>>>

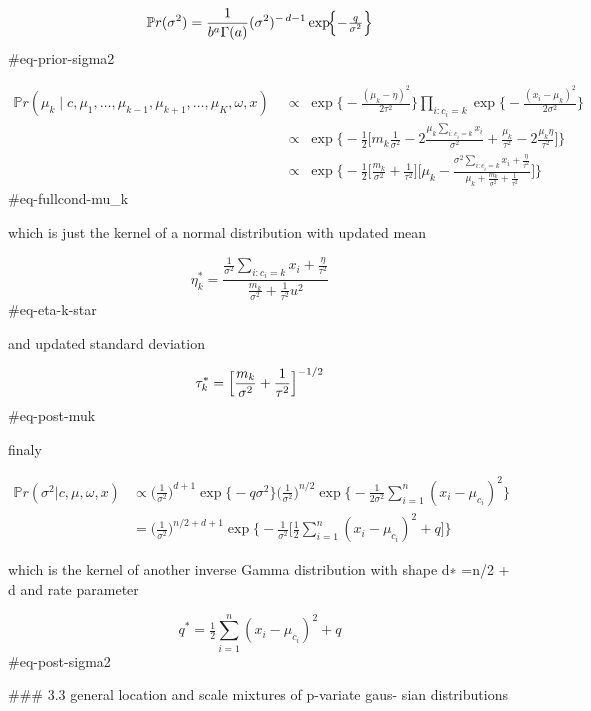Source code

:$$
\mathbb{P}r(\sigma^2)
=\frac{1}{b^a\Gamma(a)}
(\sigma^2)^{-\,d-1}
\exp\!\Bigl\{-\tfrac{q}{\sigma^2}\Bigr\}
$$ {#eq-prior-sigma2}



$$
\begin{aligned}
\mathbb{P}r(\mu_k \mid c, \mu_1, \ldots, \mu_{k-1}, \mu_{k+1}, \ldots, \mu_K, \omega, x) 
& \;\propto\;
\exp\Biggl\{
-\frac{(\mu_k - \eta)^2}{2\tau^2}
\Biggr\} \prod_{i:c_i=k}
\exp\Biggl\{
-\frac{(x_i - \mu_k)^2}{2\sigma^2}
\Biggr\}
\\ & \;\propto\;
\exp\Biggl\{
-\frac{1}{2}
\Biggl[ m_k \frac{1}{\sigma^2} - 2 \frac{\mu_k \sum_{i:c_i=k} x_i}{\sigma^2} + \frac{\mu_k}{\tau^2} - 2 \frac{\mu_k\eta}{\tau^2} \Biggr] \Biggr\}
\\ & \;\propto\;
\exp\Biggl\{
-\frac{1}{2}
\Biggl[ \frac{m_k}{\sigma^2} + \frac{1}{\tau^2} \Biggr] \Biggl[ \mu_k - \frac{\sigma^2 \sum_{i:c_i=k} x_i + \frac{\eta}{\tau^2} }{\mu_k + \frac{m_k}{\sigma^2}+ \frac{1}{\tau^2}} \Biggr] \Biggr\}

\end{aligned}
$$ {#eq-fullcond-mu_k}

which is just the kernel of a normal distribution with updated mean

$$
\eta_k^* = \frac{\frac{1}{\sigma^2}\sum_{i:c_i=k} x_i + \frac{\eta}{\tau^2}}{ \frac{m_k}{\sigma^2}+ \frac{1}{\tau^2}u^2}
$$ {#eq-eta-k-star}

and updated standard deviation

$$
\tau_k^*=\Bigl[ \frac{m_k}{\sigma^2}+ \frac{1}{\tau^2} \Bigr]^{-1/2}
$$ {#eq-post-muk}

finaly 

$$
\begin{aligned}
\mathbb{P}r(\sigma^2 | c, \mu, \omega, x) 
&\propto 
\Biggl(\frac{1}{\sigma^2}\Biggr)^{d+1}
\exp\Biggl\{
− q
\sigma^2
\Biggr\}
\Biggl(\frac{1}{\sigma^2}\Biggr)^{n/2}
\exp\Biggl\{
− \frac{1}{2\sigma^2}
\sum_{i=1}^{n}(x_i − \mu_{c_i})^2
\Biggr\}
\\&=
\Biggl(\frac{1}{\sigma^2}\Biggr)^{n/2+d+1}
\exp\Biggl\{
− \frac{1}{\sigma^2}
\Biggl[ \frac{1}{2} \sum_{i=1}^{n}(x_i − \mu_{c_i})^2
+ q
\Biggr]
\Biggr\}
\end{aligned}
$$

which is the kernel of another inverse Gamma distribution with shape d∗ =n/2 + d and rate parameter

$$
q^*=\tfrac12\sum_{i=1}^n(x_i-\mu_{c_i})^2 + q
$$ {#eq-post-sigma2}

### 3.3 general location and scale mixtures of p-variate gaus-
sian distributions

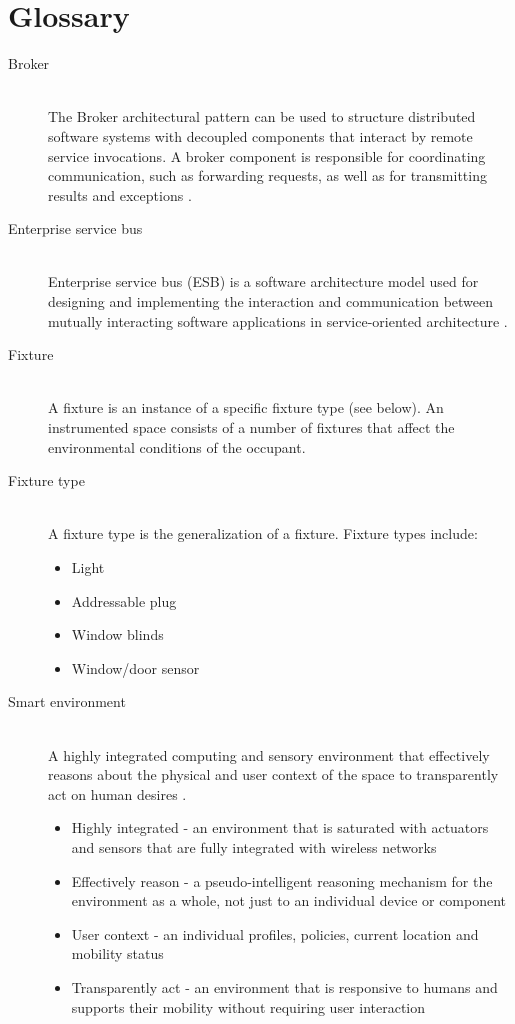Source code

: \chapter{Glossary}
\begin{description}


\item[Broker] \hfill \\
 The Broker architectural pattern can be used to structure distributed software systems with decoupled components that interact by remote service invocations. A broker component is responsible for coordinating communication, such as forwarding requests, as well as for transmitting results and exceptions \cite{Buschmann}.
 

 
 \item[Enterprise service bus ] \hfill \\
   Enterprise service bus (ESB) is a software architecture model used for designing and implementing the interaction and communication between mutually interacting software applications in service-oriented architecture \cite{ESBBook}.
    
 
  \item[Fixture] \hfill \\
   A fixture is an instance of a specific fixture type (see below). An instrumented space consists of a number of fixtures that affect the environmental conditions of the occupant.

  \item[Fixture type] \hfill \\
  A fixture type is the generalization of a fixture. Fixture types include:
  \begin{itemize}
  	\item Light
  	\item Addressable plug
  	\item Window blinds
  	\item Window/door sensor
  \end{itemize}

 \item[Smart environment] \hfill \\
A highly integrated computing and sensory environment that effectively reasons about the physical and user context of the space to transparently act on human desires \cite{Lupiana09}.
\begin{itemize}
\item Highly integrated - an environment that is saturated with actuators and sensors that are fully integrated with wireless networks
\item Effectively reason - a pseudo-intelligent reasoning mechanism for the environment as a whole, not just to an individual device or component 
\item User context - an individual profiles, policies, current location and mobility status
\item Transparently act - an environment that is responsive to humans and supports their mobility without requiring user interaction
\end{itemize}


\end{description}
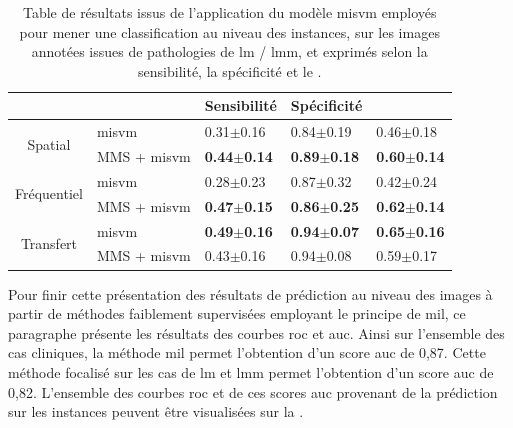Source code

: \begin{table}[H]
    \centering
    \begin{tabular}{cllll}
        \toprule
        \multicolumn{1}{l}{}         &                      & Sensibilité           & Spécificité           & \fscore{}             \\ \midrule
        \multirow{2}{*}{Spatial}     & \gls{misvm}          & 0.31$\pm$0.16             & 0.84$\pm$0.19             & 0.46$\pm$0.18             \\
                                     & MMS + \gls{misvm}    & \textbf{0.44$\pm$0.14}    & \textbf{0.89$\pm$0.18}    & \textbf{0.60$\pm$0.14}    \\ \midrule
        \multirow{2}{*}{Fréquentiel} & \gls{misvm}          & 0.28$\pm$0.23             & 0.87$\pm$0.32             & 0.42$\pm$0.24             \\
                                     & MMS + \gls{misvm}    & \textbf{0.47$\pm$0.15}    & \textbf{0.86$\pm$0.25}    & \textbf{0.62$\pm$0.14}    \\ \midrule
        \multirow{2}{*}{Transfert}   & \gls{misvm}          & \textbf{0.49$\pm$0.16}    & \textbf{0.94$\pm$0.07}    & \textbf{0.65$\pm$0.16}    \\
                                     & MMS + \gls{misvm}    & 0.43$\pm$0.16             & 0.94$\pm$0.08             & 0.59$\pm$0.17             \\ \bottomrule
    \end{tabular}
    \caption{Table de résultats issus de l'application du modèle \gls{misvm} employés pour mener une classification au niveau des instances, sur les images annotées issues de pathologies de \gls{lm} / \gls{lmm}, et exprimés selon la sensibilité, la spécificité et le \fscore{}.}
    \label{tab:results_lesion_classification_weakly_image_lm}
\end{table}

Pour finir cette présentation des résultats de prédiction au niveau des images à partir de méthodes faiblement supervisées employant le principe de \gls{mil}, ce paragraphe présente les résultats des courbes \gls{roc} et \gls{auc}. Ainsi sur l'ensemble des cas cliniques, la méthode \gls{mil} permet l'obtention d'un score \gls{auc} de 0,87. Cette méthode focalisé sur les cas de \gls{lm} et \gls{lmm} permet l'obtention d'un score \gls{auc} de 0,82. L'ensemble des courbes \gls{roc} et de ces scores \gls{auc} provenant de la prédiction sur les instances peuvent être visualisées sur la .\par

<<<

EXERCISE REQUIREMENTS:
Pictures should be left out when the records above are restated exactly.

RESULT OF THIS TASK:
Source code

:$$
\mathbb{P}r(\sigma^2)
=\frac{1}{b^a\Gamma(a)}
(\sigma^2)^{-\,d-1}
\exp\!\Bigl\{-\tfrac{q}{\sigma^2}\Bigr\}
$$ {#eq-prior-sigma2}



$$
\begin{aligned}
\mathbb{P}r(\mu_k \mid c, \mu_1, \ldots, \mu_{k-1}, \mu_{k+1}, \ldots, \mu_K, \omega, x) 
& \;\propto\;
\exp\Biggl\{
-\frac{(\mu_k - \eta)^2}{2\tau^2}
\Biggr\} \prod_{i:c_i=k}
\exp\Biggl\{
-\frac{(x_i - \mu_k)^2}{2\sigma^2}
\Biggr\}
\\ & \;\propto\;
\exp\Biggl\{
-\frac{1}{2}
\Biggl[ m_k \frac{1}{\sigma^2} - 2 \frac{\mu_k \sum_{i:c_i=k} x_i}{\sigma^2} + \frac{\mu_k}{\tau^2} - 2 \frac{\mu_k\eta}{\tau^2} \Biggr] \Biggr\}
\\ & \;\propto\;
\exp\Biggl\{
-\frac{1}{2}
\Biggl[ \frac{m_k}{\sigma^2} + \frac{1}{\tau^2} \Biggr] \Biggl[ \mu_k - \frac{\sigma^2 \sum_{i:c_i=k} x_i + \frac{\eta}{\tau^2} }{\mu_k + \frac{m_k}{\sigma^2}+ \frac{1}{\tau^2}} \Biggr] \Biggr\}

\end{aligned}
$$ {#eq-fullcond-mu_k}

which is just the kernel of a normal distribution with updated mean

$$
\eta_k^* = \frac{\frac{1}{\sigma^2}\sum_{i:c_i=k} x_i + \frac{\eta}{\tau^2}}{ \frac{m_k}{\sigma^2}+ \frac{1}{\tau^2}u^2}
$$ {#eq-eta-k-star}

and updated standard deviation

$$
\tau_k^*=\Bigl[ \frac{m_k}{\sigma^2}+ \frac{1}{\tau^2} \Bigr]^{-1/2}
$$ {#eq-post-muk}

finaly 

$$
\begin{aligned}
\mathbb{P}r(\sigma^2 | c, \mu, \omega, x) 
&\propto 
\Biggl(\frac{1}{\sigma^2}\Biggr)^{d+1}
\exp\Biggl\{
− q
\sigma^2
\Biggr\}
\Biggl(\frac{1}{\sigma^2}\Biggr)^{n/2}
\exp\Biggl\{
− \frac{1}{2\sigma^2}
\sum_{i=1}^{n}(x_i − \mu_{c_i})^2
\Biggr\}
\\&=
\Biggl(\frac{1}{\sigma^2}\Biggr)^{n/2+d+1}
\exp\Biggl\{
− \frac{1}{\sigma^2}
\Biggl[ \frac{1}{2} \sum_{i=1}^{n}(x_i − \mu_{c_i})^2
+ q
\Biggr]
\Biggr\}
\end{aligned}
$$

which is the kernel of another inverse Gamma distribution with shape d∗ =n/2 + d and rate parameter

$$
q^*=\tfrac12\sum_{i=1}^n(x_i-\mu_{c_i})^2 + q
$$ {#eq-post-sigma2}

### 3.3 general location and scale mixtures of p-variate gaus-
sian distributions

Source code

: \chapter{Glossary}
\begin{description}


\item[Broker] \hfill \\
 The Broker architectural pattern can be used to structure distributed software systems with decoupled components that interact by remote service invocations. A broker component is responsible for coordinating communication, such as forwarding requests, as well as for transmitting results and exceptions \cite{Buschmann}.
 

 
 \item[Enterprise service bus ] \hfill \\
   Enterprise service bus (ESB) is a software architecture model used for designing and implementing the interaction and communication between mutually interacting software applications in service-oriented architecture \cite{ESBBook}.
    
 
  \item[Fixture] \hfill \\
   A fixture is an instance of a specific fixture type (see below). An instrumented space consists of a number of fixtures that affect the environmental conditions of the occupant.

  \item[Fixture type] \hfill \\
  A fixture type is the generalization of a fixture. Fixture types include:
  \begin{itemize}
  	\item Light
  	\item Addressable plug
  	\item Window blinds
  	\item Window/door sensor
  \end{itemize}

 \item[Smart environment] \hfill \\
A highly integrated computing and sensory environment that effectively reasons about the physical and user context of the space to transparently act on human desires \cite{Lupiana09}.
\begin{itemize}
\item Highly integrated - an environment that is saturated with actuators and sensors that are fully integrated with wireless networks
\item Effectively reason - a pseudo-intelligent reasoning mechanism for the environment as a whole, not just to an individual device or component 
\item User context - an individual profiles, policies, current location and mobility status
\item Transparently act - an environment that is responsive to humans and supports their mobility without requiring user interaction
\end{itemize}


\end{description}
Source code

: \begin{table}[H]
    \centering
    \begin{tabular}{cllll}
        \toprule
        \multicolumn{1}{l}{}         &                      & Sensibilité           & Spécificité           & \fscore{}             \\ \midrule
        \multirow{2}{*}{Spatial}     & \gls{misvm}          & 0.31$\pm$0.16             & 0.84$\pm$0.19             & 0.46$\pm$0.18             \\
                                     & MMS + \gls{misvm}    & \textbf{0.44$\pm$0.14}    & \textbf{0.89$\pm$0.18}    & \textbf{0.60$\pm$0.14}    \\ \midrule
        \multirow{2}{*}{Fréquentiel} & \gls{misvm}          & 0.28$\pm$0.23             & 0.87$\pm$0.32             & 0.42$\pm$0.24             \\
                                     & MMS + \gls{misvm}    & \textbf{0.47$\pm$0.15}    & \textbf{0.86$\pm$0.25}    & \textbf{0.62$\pm$0.14}    \\ \midrule
        \multirow{2}{*}{Transfert}   & \gls{misvm}          & \textbf{0.49$\pm$0.16}    & \textbf{0.94$\pm$0.07}    & \textbf{0.65$\pm$0.16}    \\
                                     & MMS + \gls{misvm}    & 0.43$\pm$0.16             & 0.94$\pm$0.08             & 0.59$\pm$0.17             \\ \bottomrule
    \end{tabular}
    \caption{Table de résultats issus de l'application du modèle \gls{misvm} employés pour mener une classification au niveau des instances, sur les images annotées issues de pathologies de \gls{lm} / \gls{lmm}, et exprimés selon la sensibilité, la spécificité et le \fscore{}.}
    \label{tab:results_lesion_classification_weakly_image_lm}
\end{table}

Pour finir cette présentation des résultats de prédiction au niveau des images à partir de méthodes faiblement supervisées employant le principe de \gls{mil}, ce paragraphe présente les résultats des courbes \gls{roc} et \gls{auc}. Ainsi sur l'ensemble des cas cliniques, la méthode \gls{mil} permet l'obtention d'un score \gls{auc} de 0,87. Cette méthode focalisé sur les cas de \gls{lm} et \gls{lmm} permet l'obtention d'un score \gls{auc} de 0,82. L'ensemble des courbes \gls{roc} et de ces scores \gls{auc} provenant de la prédiction sur les instances peuvent être visualisées sur la .\par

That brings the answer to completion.